Fresh, light, friendly welcome to Montréal.

A post shared by Nina Mehta (@ninamehta) on

Bagels

Bagels in Montreal are a thing. If deciding between the Fairmount and St. Viateur’s, go for Fairmount (full review in my IG post). Although a friend of a friend recommended Real Bagel. I can’t say for myself, but it seems like there is no wrong path here.

Ssense

The cafe on the top floor of Ssense in Old Montreal is slick. But to get there you have to hustle through the rag-tag Gucci adorned hipsters on the ground floor and ride the elevator all the way up. You’ll either find yourself rolling your eyes, feeling unnecessarily uncool, or if you’re anything like my aunt, wonder why these young kids in expensive clothes have holes in their shirts and unkept haircuts. Don’t take it too seriously and enjoy the bookstore and concrete on the top floor. Adore the beautifully designed stairwells on the way down.

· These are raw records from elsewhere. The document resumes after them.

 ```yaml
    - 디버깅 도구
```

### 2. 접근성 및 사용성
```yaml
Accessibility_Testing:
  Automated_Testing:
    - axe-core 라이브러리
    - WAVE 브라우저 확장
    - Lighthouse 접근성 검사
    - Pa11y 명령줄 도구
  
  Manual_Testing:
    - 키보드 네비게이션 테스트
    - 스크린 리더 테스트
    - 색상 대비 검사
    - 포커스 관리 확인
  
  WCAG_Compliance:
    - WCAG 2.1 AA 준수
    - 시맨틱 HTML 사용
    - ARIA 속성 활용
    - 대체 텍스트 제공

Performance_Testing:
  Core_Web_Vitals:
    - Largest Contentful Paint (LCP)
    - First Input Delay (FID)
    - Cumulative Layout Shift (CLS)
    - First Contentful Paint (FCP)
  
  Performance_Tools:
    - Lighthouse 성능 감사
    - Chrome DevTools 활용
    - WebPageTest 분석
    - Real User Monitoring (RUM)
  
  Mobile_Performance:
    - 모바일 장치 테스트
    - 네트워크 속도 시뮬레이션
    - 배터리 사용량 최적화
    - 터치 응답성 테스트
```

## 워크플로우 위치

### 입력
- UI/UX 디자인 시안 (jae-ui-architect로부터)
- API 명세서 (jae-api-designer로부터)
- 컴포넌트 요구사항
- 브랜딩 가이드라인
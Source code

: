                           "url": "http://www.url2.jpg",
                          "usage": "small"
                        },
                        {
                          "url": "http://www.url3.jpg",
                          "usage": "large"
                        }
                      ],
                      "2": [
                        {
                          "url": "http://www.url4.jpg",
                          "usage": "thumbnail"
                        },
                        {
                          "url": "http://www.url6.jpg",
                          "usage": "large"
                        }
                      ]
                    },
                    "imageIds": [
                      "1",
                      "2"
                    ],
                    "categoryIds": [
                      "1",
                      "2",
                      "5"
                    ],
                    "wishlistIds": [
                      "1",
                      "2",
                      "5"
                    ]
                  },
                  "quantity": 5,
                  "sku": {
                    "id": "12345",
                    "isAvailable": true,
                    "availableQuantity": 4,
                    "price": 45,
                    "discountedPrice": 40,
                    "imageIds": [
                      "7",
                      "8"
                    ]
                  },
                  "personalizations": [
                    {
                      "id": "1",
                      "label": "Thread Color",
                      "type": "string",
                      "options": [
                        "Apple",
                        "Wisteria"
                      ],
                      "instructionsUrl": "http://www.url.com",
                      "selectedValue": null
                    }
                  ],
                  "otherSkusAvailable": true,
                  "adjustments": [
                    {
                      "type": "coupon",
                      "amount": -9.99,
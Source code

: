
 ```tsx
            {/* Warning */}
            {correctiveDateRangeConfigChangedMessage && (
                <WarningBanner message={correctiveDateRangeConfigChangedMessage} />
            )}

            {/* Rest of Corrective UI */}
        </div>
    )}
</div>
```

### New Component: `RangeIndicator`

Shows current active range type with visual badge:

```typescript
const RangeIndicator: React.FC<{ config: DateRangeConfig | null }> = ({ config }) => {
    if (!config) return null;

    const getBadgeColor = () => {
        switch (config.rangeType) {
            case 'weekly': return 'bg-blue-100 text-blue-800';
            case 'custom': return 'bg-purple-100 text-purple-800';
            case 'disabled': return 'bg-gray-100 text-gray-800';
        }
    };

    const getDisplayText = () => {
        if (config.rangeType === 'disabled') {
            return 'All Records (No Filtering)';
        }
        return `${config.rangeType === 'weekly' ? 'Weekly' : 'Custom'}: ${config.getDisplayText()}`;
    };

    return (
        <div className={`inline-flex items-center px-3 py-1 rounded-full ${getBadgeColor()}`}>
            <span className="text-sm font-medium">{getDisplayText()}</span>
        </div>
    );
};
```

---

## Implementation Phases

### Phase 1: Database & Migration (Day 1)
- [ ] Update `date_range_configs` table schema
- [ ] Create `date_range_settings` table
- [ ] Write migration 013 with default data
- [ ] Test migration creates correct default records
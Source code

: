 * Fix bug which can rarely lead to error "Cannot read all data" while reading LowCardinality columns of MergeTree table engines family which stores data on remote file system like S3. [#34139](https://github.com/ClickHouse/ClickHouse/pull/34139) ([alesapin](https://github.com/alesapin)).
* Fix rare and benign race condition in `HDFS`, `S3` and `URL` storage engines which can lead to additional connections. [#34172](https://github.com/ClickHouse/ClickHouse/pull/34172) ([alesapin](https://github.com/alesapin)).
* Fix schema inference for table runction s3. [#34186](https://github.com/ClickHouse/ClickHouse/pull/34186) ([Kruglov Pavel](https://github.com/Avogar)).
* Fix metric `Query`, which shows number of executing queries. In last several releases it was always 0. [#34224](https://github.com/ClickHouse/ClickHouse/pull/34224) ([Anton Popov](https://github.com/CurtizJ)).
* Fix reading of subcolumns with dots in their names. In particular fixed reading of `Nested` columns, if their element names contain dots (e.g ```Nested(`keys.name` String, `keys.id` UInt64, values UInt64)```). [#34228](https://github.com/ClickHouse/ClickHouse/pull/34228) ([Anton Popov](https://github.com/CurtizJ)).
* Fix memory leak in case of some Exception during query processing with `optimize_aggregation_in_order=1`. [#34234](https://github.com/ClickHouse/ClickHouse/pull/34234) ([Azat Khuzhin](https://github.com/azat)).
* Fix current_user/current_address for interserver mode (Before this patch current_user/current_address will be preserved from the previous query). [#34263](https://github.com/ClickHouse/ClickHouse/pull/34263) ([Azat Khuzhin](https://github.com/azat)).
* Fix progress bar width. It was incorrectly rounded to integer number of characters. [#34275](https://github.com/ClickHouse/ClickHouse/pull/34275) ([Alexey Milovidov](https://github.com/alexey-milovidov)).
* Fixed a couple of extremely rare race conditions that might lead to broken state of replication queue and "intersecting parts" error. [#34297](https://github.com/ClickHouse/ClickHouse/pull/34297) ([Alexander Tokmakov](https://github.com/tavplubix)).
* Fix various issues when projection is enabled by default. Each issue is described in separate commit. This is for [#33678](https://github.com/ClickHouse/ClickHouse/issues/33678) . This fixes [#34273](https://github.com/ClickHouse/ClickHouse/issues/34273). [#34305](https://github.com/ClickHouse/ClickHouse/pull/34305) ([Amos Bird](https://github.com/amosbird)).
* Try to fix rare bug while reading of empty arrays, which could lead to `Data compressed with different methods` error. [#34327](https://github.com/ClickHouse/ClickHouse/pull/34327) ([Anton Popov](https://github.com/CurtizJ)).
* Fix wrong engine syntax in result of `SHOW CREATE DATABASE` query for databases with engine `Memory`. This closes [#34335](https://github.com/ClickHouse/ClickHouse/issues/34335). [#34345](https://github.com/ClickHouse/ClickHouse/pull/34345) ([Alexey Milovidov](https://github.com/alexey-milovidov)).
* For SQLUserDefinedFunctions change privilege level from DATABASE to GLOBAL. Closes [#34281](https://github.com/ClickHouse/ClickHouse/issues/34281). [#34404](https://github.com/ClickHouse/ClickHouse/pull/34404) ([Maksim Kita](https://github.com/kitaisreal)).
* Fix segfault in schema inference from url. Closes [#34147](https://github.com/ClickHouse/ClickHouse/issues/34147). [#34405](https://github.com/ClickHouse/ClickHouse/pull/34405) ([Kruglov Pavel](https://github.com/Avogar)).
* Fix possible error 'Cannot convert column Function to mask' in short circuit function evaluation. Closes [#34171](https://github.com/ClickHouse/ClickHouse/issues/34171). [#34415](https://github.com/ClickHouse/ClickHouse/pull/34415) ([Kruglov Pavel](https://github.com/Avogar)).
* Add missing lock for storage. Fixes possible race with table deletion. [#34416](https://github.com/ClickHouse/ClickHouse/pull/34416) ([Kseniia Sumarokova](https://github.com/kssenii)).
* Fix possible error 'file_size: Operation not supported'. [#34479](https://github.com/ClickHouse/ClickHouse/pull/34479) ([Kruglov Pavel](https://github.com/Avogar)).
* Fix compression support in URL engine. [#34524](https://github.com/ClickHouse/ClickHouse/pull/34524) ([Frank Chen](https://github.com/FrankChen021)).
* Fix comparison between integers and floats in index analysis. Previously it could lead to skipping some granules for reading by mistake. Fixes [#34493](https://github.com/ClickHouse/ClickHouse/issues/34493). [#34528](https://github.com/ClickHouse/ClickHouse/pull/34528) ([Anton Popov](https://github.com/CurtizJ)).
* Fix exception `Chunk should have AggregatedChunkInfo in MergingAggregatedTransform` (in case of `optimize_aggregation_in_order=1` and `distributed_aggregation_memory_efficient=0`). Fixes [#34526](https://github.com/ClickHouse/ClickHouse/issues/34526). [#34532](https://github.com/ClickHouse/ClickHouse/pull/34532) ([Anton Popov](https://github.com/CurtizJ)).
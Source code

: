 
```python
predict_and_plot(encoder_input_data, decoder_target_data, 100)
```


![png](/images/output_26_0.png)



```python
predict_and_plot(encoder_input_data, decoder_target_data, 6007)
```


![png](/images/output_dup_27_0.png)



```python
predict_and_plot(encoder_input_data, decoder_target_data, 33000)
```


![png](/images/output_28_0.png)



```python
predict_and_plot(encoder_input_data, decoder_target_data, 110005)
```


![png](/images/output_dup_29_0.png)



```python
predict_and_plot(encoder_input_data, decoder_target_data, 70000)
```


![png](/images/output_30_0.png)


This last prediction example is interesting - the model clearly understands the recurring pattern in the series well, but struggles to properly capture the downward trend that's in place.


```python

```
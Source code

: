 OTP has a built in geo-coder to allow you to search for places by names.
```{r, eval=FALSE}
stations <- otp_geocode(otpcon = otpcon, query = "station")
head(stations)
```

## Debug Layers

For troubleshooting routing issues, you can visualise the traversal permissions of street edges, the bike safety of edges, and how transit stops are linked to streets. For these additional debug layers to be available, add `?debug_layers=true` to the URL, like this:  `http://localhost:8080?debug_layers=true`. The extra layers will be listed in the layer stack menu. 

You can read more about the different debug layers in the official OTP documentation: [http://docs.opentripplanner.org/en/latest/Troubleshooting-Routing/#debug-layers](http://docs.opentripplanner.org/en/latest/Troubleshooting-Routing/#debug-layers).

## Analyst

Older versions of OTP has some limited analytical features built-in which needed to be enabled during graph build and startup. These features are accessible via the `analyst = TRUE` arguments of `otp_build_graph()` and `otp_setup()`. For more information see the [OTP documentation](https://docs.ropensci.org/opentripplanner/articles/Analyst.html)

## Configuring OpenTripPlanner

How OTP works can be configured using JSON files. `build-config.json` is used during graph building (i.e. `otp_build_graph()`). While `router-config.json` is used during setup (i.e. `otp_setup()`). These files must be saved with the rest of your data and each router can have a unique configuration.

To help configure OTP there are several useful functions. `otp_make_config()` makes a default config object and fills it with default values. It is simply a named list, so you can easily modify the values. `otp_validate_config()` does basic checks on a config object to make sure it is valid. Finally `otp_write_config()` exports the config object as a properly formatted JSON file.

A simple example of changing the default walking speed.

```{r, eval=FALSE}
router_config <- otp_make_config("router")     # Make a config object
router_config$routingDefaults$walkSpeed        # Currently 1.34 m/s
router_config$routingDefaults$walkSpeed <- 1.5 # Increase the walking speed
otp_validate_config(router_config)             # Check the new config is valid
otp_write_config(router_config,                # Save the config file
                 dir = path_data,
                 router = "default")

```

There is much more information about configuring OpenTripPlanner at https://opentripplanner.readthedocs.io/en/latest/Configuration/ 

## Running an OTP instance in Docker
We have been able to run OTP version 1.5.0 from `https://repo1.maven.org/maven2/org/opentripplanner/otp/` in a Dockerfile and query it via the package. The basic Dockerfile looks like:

I love me some good concrete

A post shared by Nina Mehta (@ninamehta) on

Art

Biospehere

Architect futurist Buckminster “Bucky” Fuller designed the biosphere (not the biodome) on the island built alongside Montreal’s Old Port. I recommend reading the wikipedia page on the biosphere and Buckminster Fuller as a minimum. Save this activity for a sunny day, and if you can, plan to ride bikes around the island, I wish we did!

If you have some experience with light and music acts you can skip the immersive show. But it’s cute if you want to hang around. The coolest part is certainly the actual dome itself, and is indeed worth going. In fact, we went twice! Ok confession, we went twice because we needed to pickup something in the lost and found, but coming back a few days later, in different weather circumstances, did have a completely different feeling.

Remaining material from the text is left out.